Bolshevik Fraction of the Fourth State Duma

Bolshevik Fraction of the Fourth State Duma

 

(also called the Russian Social Democratic Labor fraction), the group of Bolshevik deputies elected in September and October 1912 from the workers’ curia to the Fourth State Duma. The fraction was formally set up on Oct. 27,1913. It consisted of the following people: A. E. Badaev, from St. Petersburg Province; G. I. Petrovskii, from Ekaterinoslav Province; M. K. Muranov, from Kharkov Province; N. R. Shagov, from Kostroma Province; F. N. Samoilov, from Vladimir Province; and R. V. Malinovskii, from Moscow Province. (In 1914 the last left the country and resigned from the Duma; in 1917 he was exposed as a provocateur.) The Mensheviks succeeded in having seven of their candidates elected—three from Transcaucasia, and one each from the Oblast Voiska Donskogo (Oblast of the Don Cossack Host) and Irkutsk, Tavry, and Ufa provinces.

Initially the Social Democratic fraction of the Fourth Duma was organized as a united fraction of both tendencies, as it had been in the Second and Third Dumas. However, from the very first a sharp struggle broke out within the fraction, reflecting the differences in principle between the Bolsheviks and the Mensheviks on key questions of the revolution.

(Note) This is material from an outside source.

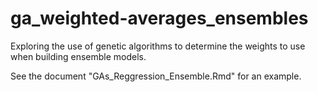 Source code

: # ga_weighted-averages_ensembles
Exploring the use of genetic algorithms to determine the weights to use when building ensemble models.

See the document "GAs_Reggression_Ensemble.Rmd" for an example.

Taking advantage of their formal majority, the Mensheviks tried to put forward liquidationist slogans. In 1913, the “February” Conference of the Central Committee of the RSDLP and Party Functionaries condemned these actions as direct violations of the party program. However, until October 1913 the differences within the fraction did not reach the point of organizational rupture. The “August” 1913 Conference of the Central Committee of the RSDLP and Party Functionaries stated that the narrowly factional activity of the Mensheviks, who had violated the elementary rights of the six workers’ deputies by taking advantage of an accidental majority, threatened the unity of the fraction. The conference also made it clear that only full equality between the two sections of the Duma fraction would make it possible for a united fraction to continue to exist.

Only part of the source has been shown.